** Opening INPUT RECORDS block **

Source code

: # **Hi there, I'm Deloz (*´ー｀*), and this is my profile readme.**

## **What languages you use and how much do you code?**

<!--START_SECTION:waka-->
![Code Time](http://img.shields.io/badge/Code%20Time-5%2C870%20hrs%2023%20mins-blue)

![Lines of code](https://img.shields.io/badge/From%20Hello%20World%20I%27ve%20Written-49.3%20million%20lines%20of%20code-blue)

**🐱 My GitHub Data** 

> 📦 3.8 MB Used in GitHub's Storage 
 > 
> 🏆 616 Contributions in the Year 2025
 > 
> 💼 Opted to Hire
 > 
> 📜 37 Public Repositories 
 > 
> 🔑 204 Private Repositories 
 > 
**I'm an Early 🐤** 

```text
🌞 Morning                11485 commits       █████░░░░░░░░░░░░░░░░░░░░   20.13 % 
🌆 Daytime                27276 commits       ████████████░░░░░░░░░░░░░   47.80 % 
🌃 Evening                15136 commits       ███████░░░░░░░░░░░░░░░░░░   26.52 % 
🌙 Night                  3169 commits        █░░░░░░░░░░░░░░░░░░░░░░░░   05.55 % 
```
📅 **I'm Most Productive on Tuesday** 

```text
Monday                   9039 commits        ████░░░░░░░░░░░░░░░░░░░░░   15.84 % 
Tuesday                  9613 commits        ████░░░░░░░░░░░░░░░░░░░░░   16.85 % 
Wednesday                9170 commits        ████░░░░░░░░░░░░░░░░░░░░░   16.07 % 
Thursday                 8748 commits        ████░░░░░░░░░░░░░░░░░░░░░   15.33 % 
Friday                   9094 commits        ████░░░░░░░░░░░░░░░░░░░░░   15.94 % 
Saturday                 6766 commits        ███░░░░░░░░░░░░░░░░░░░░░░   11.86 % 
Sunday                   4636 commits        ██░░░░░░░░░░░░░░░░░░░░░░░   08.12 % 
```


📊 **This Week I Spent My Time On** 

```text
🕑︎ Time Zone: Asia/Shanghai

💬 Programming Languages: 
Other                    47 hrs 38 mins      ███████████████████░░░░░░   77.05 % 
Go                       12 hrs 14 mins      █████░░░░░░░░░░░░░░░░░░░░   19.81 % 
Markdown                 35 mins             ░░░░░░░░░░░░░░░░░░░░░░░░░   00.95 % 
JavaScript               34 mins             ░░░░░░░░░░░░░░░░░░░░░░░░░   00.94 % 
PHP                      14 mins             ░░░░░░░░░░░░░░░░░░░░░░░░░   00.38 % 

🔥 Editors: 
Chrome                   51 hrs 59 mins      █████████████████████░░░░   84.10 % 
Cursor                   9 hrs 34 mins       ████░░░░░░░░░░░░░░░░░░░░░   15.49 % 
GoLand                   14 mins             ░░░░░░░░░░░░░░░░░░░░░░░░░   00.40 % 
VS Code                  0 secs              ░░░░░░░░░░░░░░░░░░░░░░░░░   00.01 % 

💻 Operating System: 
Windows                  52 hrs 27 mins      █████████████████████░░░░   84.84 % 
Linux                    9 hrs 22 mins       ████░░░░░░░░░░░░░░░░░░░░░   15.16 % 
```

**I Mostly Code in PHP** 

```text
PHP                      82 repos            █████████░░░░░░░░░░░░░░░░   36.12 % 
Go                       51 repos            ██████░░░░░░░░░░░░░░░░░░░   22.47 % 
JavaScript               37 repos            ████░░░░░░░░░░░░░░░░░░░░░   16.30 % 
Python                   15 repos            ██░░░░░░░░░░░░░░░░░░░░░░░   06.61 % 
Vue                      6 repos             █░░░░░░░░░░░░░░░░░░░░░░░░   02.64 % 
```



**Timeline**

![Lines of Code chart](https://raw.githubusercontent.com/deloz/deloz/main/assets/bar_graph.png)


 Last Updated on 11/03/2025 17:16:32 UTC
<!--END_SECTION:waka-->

** Closing INPUT RECORDS block **

▸ **PROBLEM TO SOLVE**: If the word "https" appears in a line above, copy that line.

▸ **RESPONSE TO THIS EXERCISE**:
![Lines of code](https://img.shields.io/badge/From%20Hello%20World%20I%27ve%20Written-49.3%20million%20lines%20of%20code-blue)
![Lines of Code chart](https://raw.githubusercontent.com/deloz/deloz/main/assets/bar_graph.png)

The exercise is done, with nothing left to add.